Dive Brief:
- An experimental AstraZeneca medicine for Wilson disease has succeeded in a Phase 3 trial, the British drugmaker reported Thursday, positioning the company to seek regulatory review in the "coming months."
- Wilson is a rare disease that results in copper build-up throughout the body, triggering complications ranging from liver disease to psychiatric conditions. In a Phase 3 trial, AstraZeneca's drug, called ALXN1480, cleared copper from body tissue three times better than standard treatments, the company said.
- The drug came to AstraZeneca through its $39 billion acquisition of Alexion earlier this year and is being developed by what's now the British drugmaker's Alexion rare disease group. The Food and Drug Administration previously granted the therapy an Orphan Drug designation, which gives companies incentives such as tax credits and waived fees to develop treatments for uncommon conditions.
Dive Insight:
Should detailed study results bear out ALXN1480's benefit and lead to an FDA approval, the experimental drug could become an important new option for people with Wilson disease.
"As we advance this first innovation in Wilson disease treatment in more than 30 years, we will continue to follow these patients long term to further assess clinical impact on disease symptoms," said Alexion CEO Marc Dunoyer, who served as AstraZeneca's CFO until a leadership reshuffle during the acquisition's closing.
While other therapies remove copper from the blood, the new study results show ALXN1840 can clear copper from body tissue, a significant finding, he said. Detailed data supporting that claim aren't yet available, but will be presented at an upcoming medical meeting, according to AstraZeneca.

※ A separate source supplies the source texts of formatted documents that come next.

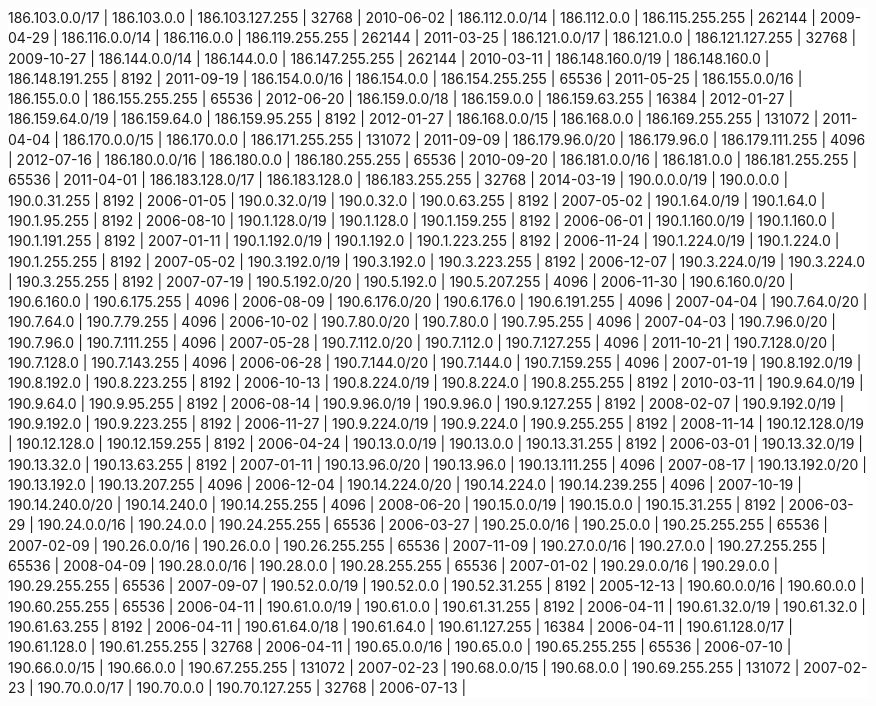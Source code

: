 186.103.0.0/17     | 186.103.0.0     | 186.103.127.255 | 32768      | 2010-06-02  | 
186.112.0.0/14     | 186.112.0.0     | 186.115.255.255 | 262144     | 2009-04-29  | 
186.116.0.0/14     | 186.116.0.0     | 186.119.255.255 | 262144     | 2011-03-25  | 
186.121.0.0/17     | 186.121.0.0     | 186.121.127.255 | 32768      | 2009-10-27  | 
186.144.0.0/14     | 186.144.0.0     | 186.147.255.255 | 262144     | 2010-03-11  | 
186.148.160.0/19   | 186.148.160.0   | 186.148.191.255 | 8192       | 2011-09-19  | 
186.154.0.0/16     | 186.154.0.0     | 186.154.255.255 | 65536      | 2011-05-25  | 
186.155.0.0/16     | 186.155.0.0     | 186.155.255.255 | 65536      | 2012-06-20  | 
186.159.0.0/18     | 186.159.0.0     | 186.159.63.255  | 16384      | 2012-01-27  | 
186.159.64.0/19    | 186.159.64.0    | 186.159.95.255  | 8192       | 2012-01-27  | 
186.168.0.0/15     | 186.168.0.0     | 186.169.255.255 | 131072     | 2011-04-04  | 
186.170.0.0/15     | 186.170.0.0     | 186.171.255.255 | 131072     | 2011-09-09  | 
186.179.96.0/20    | 186.179.96.0    | 186.179.111.255 | 4096       | 2012-07-16  | 
186.180.0.0/16     | 186.180.0.0     | 186.180.255.255 | 65536      | 2010-09-20  | 
186.181.0.0/16     | 186.181.0.0     | 186.181.255.255 | 65536      | 2011-04-01  | 
186.183.128.0/17   | 186.183.128.0   | 186.183.255.255 | 32768      | 2014-03-19  | 
190.0.0.0/19       | 190.0.0.0       | 190.0.31.255    | 8192       | 2006-01-05  | 
190.0.32.0/19      | 190.0.32.0      | 190.0.63.255    | 8192       | 2007-05-02  | 
190.1.64.0/19      | 190.1.64.0      | 190.1.95.255    | 8192       | 2006-08-10  | 
190.1.128.0/19     | 190.1.128.0     | 190.1.159.255   | 8192       | 2006-06-01  | 
190.1.160.0/19     | 190.1.160.0     | 190.1.191.255   | 8192       | 2007-01-11  | 
190.1.192.0/19     | 190.1.192.0     | 190.1.223.255   | 8192       | 2006-11-24  | 
190.1.224.0/19     | 190.1.224.0     | 190.1.255.255   | 8192       | 2007-05-02  | 
190.3.192.0/19     | 190.3.192.0     | 190.3.223.255   | 8192       | 2006-12-07  | 
190.3.224.0/19     | 190.3.224.0     | 190.3.255.255   | 8192       | 2007-07-19  | 
190.5.192.0/20     | 190.5.192.0     | 190.5.207.255   | 4096       | 2006-11-30  | 
190.6.160.0/20     | 190.6.160.0     | 190.6.175.255   | 4096       | 2006-08-09  | 
190.6.176.0/20     | 190.6.176.0     | 190.6.191.255   | 4096       | 2007-04-04  | 
190.7.64.0/20      | 190.7.64.0      | 190.7.79.255    | 4096       | 2006-10-02  | 
190.7.80.0/20      | 190.7.80.0      | 190.7.95.255    | 4096       | 2007-04-03  | 
190.7.96.0/20      | 190.7.96.0      | 190.7.111.255   | 4096       | 2007-05-28  | 
190.7.112.0/20     | 190.7.112.0     | 190.7.127.255   | 4096       | 2011-10-21  | 
190.7.128.0/20     | 190.7.128.0     | 190.7.143.255   | 4096       | 2006-06-28  | 
190.7.144.0/20     | 190.7.144.0     | 190.7.159.255   | 4096       | 2007-01-19  | 
190.8.192.0/19     | 190.8.192.0     | 190.8.223.255   | 8192       | 2006-10-13  | 
190.8.224.0/19     | 190.8.224.0     | 190.8.255.255   | 8192       | 2010-03-11  | 
190.9.64.0/19      | 190.9.64.0      | 190.9.95.255    | 8192       | 2006-08-14  | 
190.9.96.0/19      | 190.9.96.0      | 190.9.127.255   | 8192       | 2008-02-07  | 
190.9.192.0/19     | 190.9.192.0     | 190.9.223.255   | 8192       | 2006-11-27  | 
190.9.224.0/19     | 190.9.224.0     | 190.9.255.255   | 8192       | 2008-11-14  | 
190.12.128.0/19    | 190.12.128.0    | 190.12.159.255  | 8192       | 2006-04-24  | 
190.13.0.0/19      | 190.13.0.0      | 190.13.31.255   | 8192       | 2006-03-01  | 
190.13.32.0/19     | 190.13.32.0     | 190.13.63.255   | 8192       | 2007-01-11  | 
190.13.96.0/20     | 190.13.96.0     | 190.13.111.255  | 4096       | 2007-08-17  | 
190.13.192.0/20    | 190.13.192.0    | 190.13.207.255  | 4096       | 2006-12-04  | 
190.14.224.0/20    | 190.14.224.0    | 190.14.239.255  | 4096       | 2007-10-19  | 
190.14.240.0/20    | 190.14.240.0    | 190.14.255.255  | 4096       | 2008-06-20  | 
190.15.0.0/19      | 190.15.0.0      | 190.15.31.255   | 8192       | 2006-03-29  | 
190.24.0.0/16      | 190.24.0.0      | 190.24.255.255  | 65536      | 2006-03-27  | 
190.25.0.0/16      | 190.25.0.0      | 190.25.255.255  | 65536      | 2007-02-09  | 
190.26.0.0/16      | 190.26.0.0      | 190.26.255.255  | 65536      | 2007-11-09  | 
190.27.0.0/16      | 190.27.0.0      | 190.27.255.255  | 65536      | 2008-04-09  | 
190.28.0.0/16      | 190.28.0.0      | 190.28.255.255  | 65536      | 2007-01-02  | 
190.29.0.0/16      | 190.29.0.0      | 190.29.255.255  | 65536      | 2007-09-07  | 
190.52.0.0/19      | 190.52.0.0      | 190.52.31.255   | 8192       | 2005-12-13  | 
190.60.0.0/16      | 190.60.0.0      | 190.60.255.255  | 65536      | 2006-04-11  | 
190.61.0.0/19      | 190.61.0.0      | 190.61.31.255   | 8192       | 2006-04-11  | 
190.61.32.0/19     | 190.61.32.0     | 190.61.63.255   | 8192       | 2006-04-11  | 
190.61.64.0/18     | 190.61.64.0     | 190.61.127.255  | 16384      | 2006-04-11  | 
190.61.128.0/17    | 190.61.128.0    | 190.61.255.255  | 32768      | 2006-04-11  | 
190.65.0.0/16      | 190.65.0.0      | 190.65.255.255  | 65536      | 2006-07-10  | 
190.66.0.0/15      | 190.66.0.0      | 190.67.255.255  | 131072     | 2007-02-23  | 
190.68.0.0/15      | 190.68.0.0      | 190.69.255.255  | 131072     | 2007-02-23  | 
190.70.0.0/17      | 190.70.0.0      | 190.70.127.255  | 32768      | 2006-07-13  | 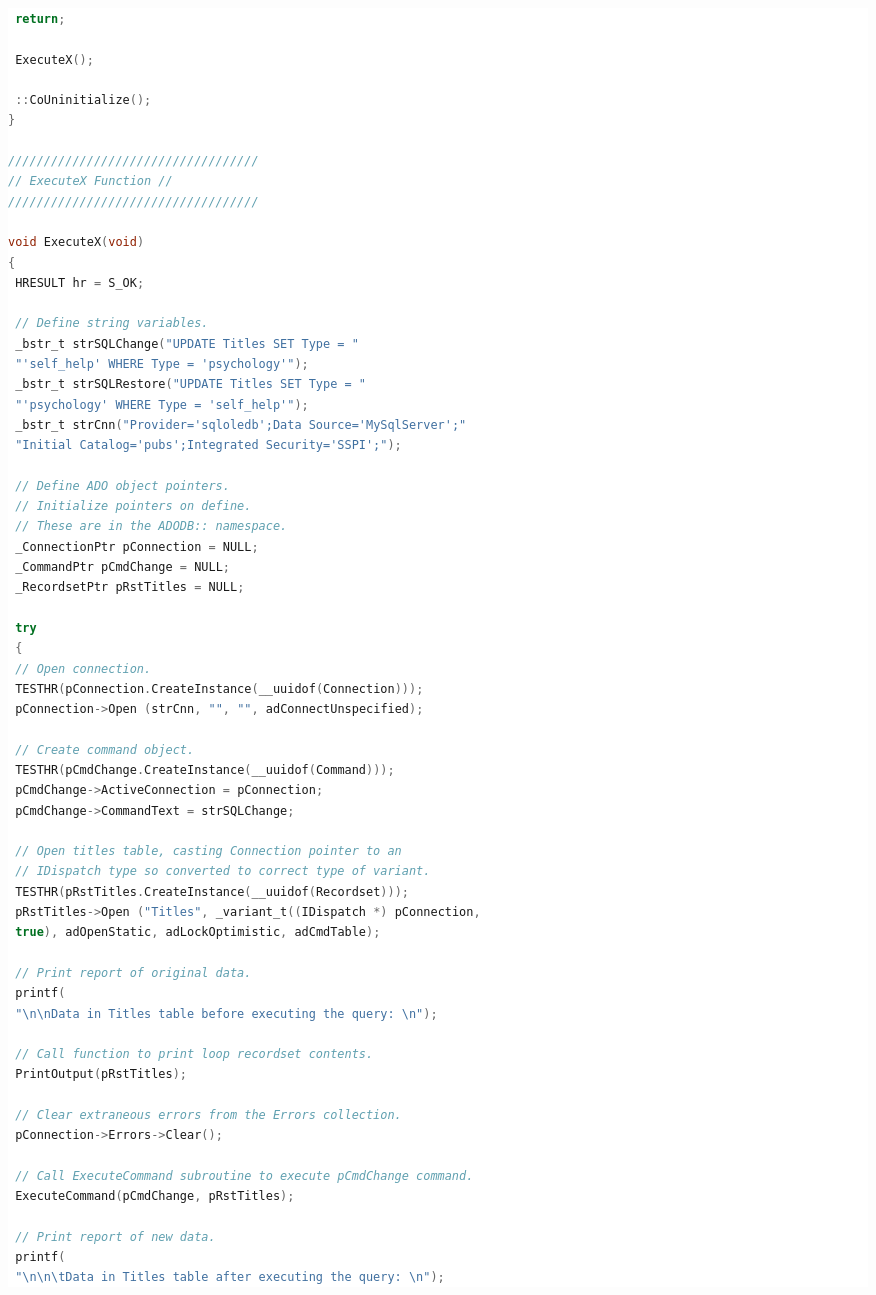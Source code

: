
 ```cpp 
 return; 
 
 ExecuteX(); 
 
 ::CoUninitialize(); 
} 
 
/////////////////////////////////// 
// ExecuteX Function // 
/////////////////////////////////// 
 
void ExecuteX(void) 
{ 
 HRESULT hr = S_OK; 
 
 // Define string variables. 
 _bstr_t strSQLChange("UPDATE Titles SET Type = " 
 "'self_help' WHERE Type = 'psychology'"); 
 _bstr_t strSQLRestore("UPDATE Titles SET Type = " 
 "'psychology' WHERE Type = 'self_help'"); 
 _bstr_t strCnn("Provider='sqloledb';Data Source='MySqlServer';" 
 "Initial Catalog='pubs';Integrated Security='SSPI';"); 
 
 // Define ADO object pointers. 
 // Initialize pointers on define. 
 // These are in the ADODB:: namespace. 
 _ConnectionPtr pConnection = NULL; 
 _CommandPtr pCmdChange = NULL; 
 _RecordsetPtr pRstTitles = NULL; 
 
 try 
 { 
 // Open connection. 
 TESTHR(pConnection.CreateInstance(__uuidof(Connection))); 
 pConnection->Open (strCnn, "", "", adConnectUnspecified); 
 
 // Create command object. 
 TESTHR(pCmdChange.CreateInstance(__uuidof(Command))); 
 pCmdChange->ActiveConnection = pConnection; 
 pCmdChange->CommandText = strSQLChange; 
 
 // Open titles table, casting Connection pointer to an 
 // IDispatch type so converted to correct type of variant. 
 TESTHR(pRstTitles.CreateInstance(__uuidof(Recordset))); 
 pRstTitles->Open ("Titles", _variant_t((IDispatch *) pConnection, 
 true), adOpenStatic, adLockOptimistic, adCmdTable); 
 
 // Print report of original data. 
 printf( 
 "\n\nData in Titles table before executing the query: \n"); 
 
 // Call function to print loop recordset contents. 
 PrintOutput(pRstTitles); 
 
 // Clear extraneous errors from the Errors collection. 
 pConnection->Errors->Clear(); 
 
 // Call ExecuteCommand subroutine to execute pCmdChange command. 
 ExecuteCommand(pCmdChange, pRstTitles); 
 
 // Print report of new data. 
 printf( 
 "\n\n\tData in Titles table after executing the query: \n"); 
```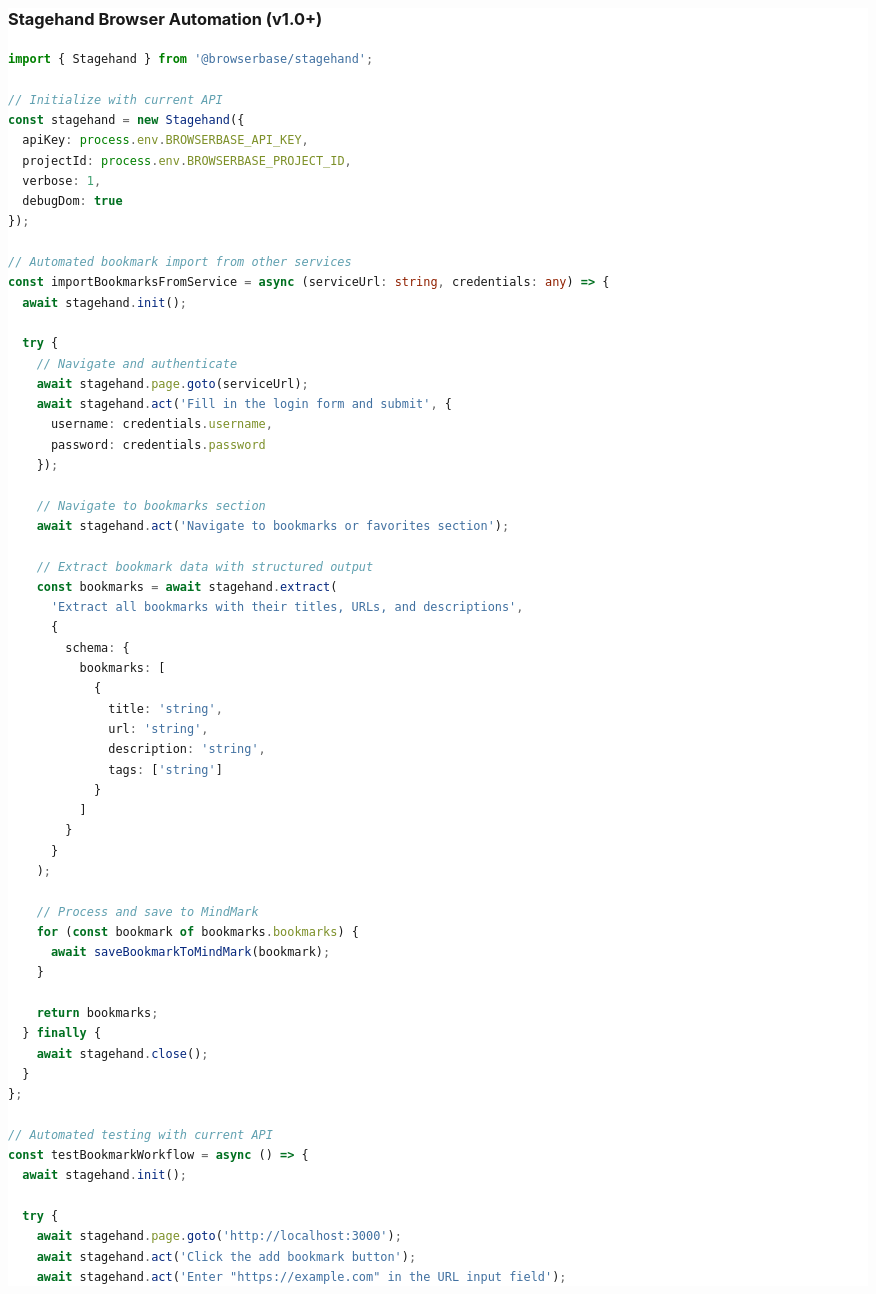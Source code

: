 ### Stagehand Browser Automation (v1.0+)
```typescript
import { Stagehand } from '@browserbase/stagehand';

// Initialize with current API
const stagehand = new Stagehand({
  apiKey: process.env.BROWSERBASE_API_KEY,
  projectId: process.env.BROWSERBASE_PROJECT_ID,
  verbose: 1,
  debugDom: true
});

// Automated bookmark import from other services
const importBookmarksFromService = async (serviceUrl: string, credentials: any) => {
  await stagehand.init();

  try {
    // Navigate and authenticate
    await stagehand.page.goto(serviceUrl);
    await stagehand.act('Fill in the login form and submit', {
      username: credentials.username,
      password: credentials.password
    });

    // Navigate to bookmarks section
    await stagehand.act('Navigate to bookmarks or favorites section');

    // Extract bookmark data with structured output
    const bookmarks = await stagehand.extract(
      'Extract all bookmarks with their titles, URLs, and descriptions',
      {
        schema: {
          bookmarks: [
            {
              title: 'string',
              url: 'string',
              description: 'string',
              tags: ['string']
            }
          ]
        }
      }
    );

    // Process and save to MindMark
    for (const bookmark of bookmarks.bookmarks) {
      await saveBookmarkToMindMark(bookmark);
    }

    return bookmarks;
  } finally {
    await stagehand.close();
  }
};

// Automated testing with current API
const testBookmarkWorkflow = async () => {
  await stagehand.init();

  try {
    await stagehand.page.goto('http://localhost:3000');
    await stagehand.act('Click the add bookmark button');
    await stagehand.act('Enter "https://example.com" in the URL input field');
```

There are few options for treatment of Wilson disease. Existing ones have been in the spotlight in recent years for sharp price hikes. In 2016, a U.S. Senate committee took the drugmaker Valeant to task for raising the prices of medicines including Syprine and Cuprimine for Wilson disease. The cost of a supply of Syprine had shot up to $21,627 from $652.
An eagerly awaited generic version of Syprine, meanwhile, did little to fix the problem for patients, as the New York Times reported in 2018. The cost for the new generic was still 28 times the price of Syprine in 2010, before Valeant's price hikes.
AstraZeneca tested its new option, which is taken orally once a day, in 214 patients, about a quarter of whom had never been treated for the disease before. Patients who didn't receive the experimental drug got Syprine, Cuprimine, zinc therapy or a combination of those medicines.
After 48 weeks, ALXN1840 showed a clear benefit in clearing copper from body tissue, AstraZeneca said. Trial participants then had the option to continue on for another five years as researchers evaluate long-term safety and efficacy for the drug. The company said the experimental medicine was generally well tolerated by patients, with most side effects classified as mild to moderate.